As a general rule, hospitals are not vicariously liable for the negligent acts of their independent contractor physicians. Some jurisdictions have carved out exceptions to this general rule by identifying certain nondelegable hospital duties, including the duty to provide nonnegligent health care to hospital inpatients, outpatients, and emergency room patients.
In Renown, the Court refused to impose a nondelegable duty on the Medical Center with respect to emergency room patients for four different reasons. First, the Court found that NRS § 439B.410 contemplates a hospital’s delegation of medical care to qualified health care professionals, including independent contractor physicians. Second, the Court referenced Joint Commission Hospital Accreditation Emergency Services Standards I-V, which emphasize the hospital's role as a health care policy setter and administrator, not direct care provider. Third, the Court believed that the imposition of a nondelegable duty on hospitals was a policy decision that was better left to the Nevada Legislature. According to the Court, "The Legislature has heavily regulated hospitals and would have codified a nondelegable duty to emergency room patients if the Legislature had intended such a duty to be imposed on hospitals."

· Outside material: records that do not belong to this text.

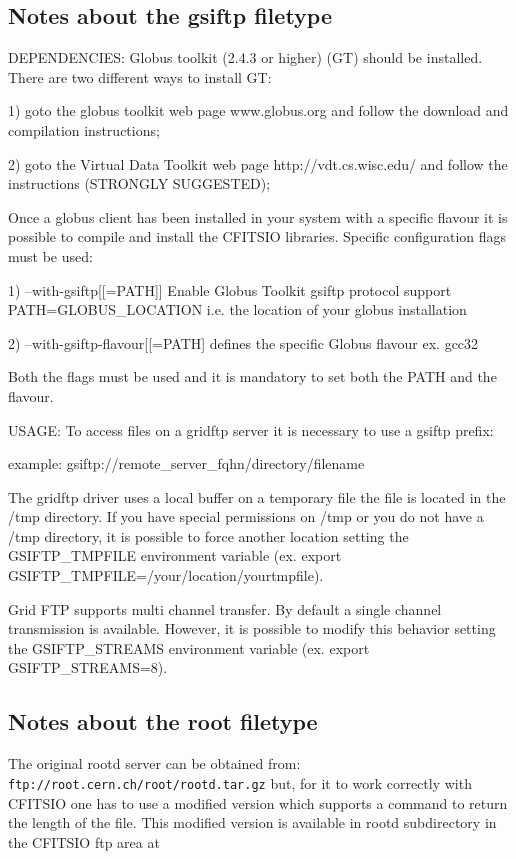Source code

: \documentclass[11pt]{book}
\begin{document}
\subsection{Notes about the gsiftp filetype}

DEPENDENCIES: Globus toolkit (2.4.3 or higher) (GT) should be installed.
There are two different ways to install GT:

1) goto the globus toolkit web page www.globus.org and follow the
   download and compilation instructions;

2) goto the Virtual Data Toolkit web page http://vdt.cs.wisc.edu/
   and follow the instructions (STRONGLY SUGGESTED);

Once a globus client has been installed in your system with a specific flavour
it is possible to compile and install the CFITSIO libraries.
Specific configuration flags must be used:

1)  --with-gsiftp[[=PATH]] Enable Globus Toolkit gsiftp protocol support
    PATH=GLOBUS\_LOCATION i.e. the location of your globus installation

2)  --with-gsiftp-flavour[[=PATH] defines the specific Globus flavour
        ex. gcc32

Both the flags must be used and it is mandatory to set  both the PATH and the
flavour.

USAGE: To access files on a gridftp server it is necessary to use a gsiftp prefix:

example: gsiftp://remote\_server\_fqhn/directory/filename

The gridftp driver uses a local buffer on a temporary file the file is located
in the /tmp directory. If you have special permissions on /tmp or you do not have a /tmp
directory, it is possible to force another location setting the GSIFTP\_TMPFILE environment
variable (ex. export GSIFTP\_TMPFILE=/your/location/yourtmpfile).

Grid FTP supports multi channel transfer. By default a single channel transmission is
available. However, it is possible to modify this behavior setting the GSIFTP\_STREAMS
environment variable (ex. export GSIFTP\_STREAMS=8).


\subsection{Notes about the root filetype}

The original rootd server can be obtained from:
\verb-ftp://root.cern.ch/root/rootd.tar.gz-
but, for it to work correctly with CFITSIO one has to use a modified
version which supports a command to return the length of the file.
This modified version is available in rootd subdirectory
in the CFITSIO ftp area at
\end{document}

Finally, the Court concluded that the case law cited by the plaintiff in support of a nondelegable duty involved issues that should have been classified as ostensible agency issues, not nondelegable duty issues. In the typical ostensible agency case involving a defendant hospital, a patient presents to the hospital without an attending physician, the hospital selects a physician for the patient, and the Court holds that it is reasonable for the patient to assume that the physician is an agent of the hospital. Because the plaintiff in the instant case did not choose his own physician but instead was subject to the physician selected for him by the Medical Center, the Court held that the Medical Center could be liable under the doctrine of ostensible agency if the plaintiff reasonably believed that the physician was an agent of the Medical Center.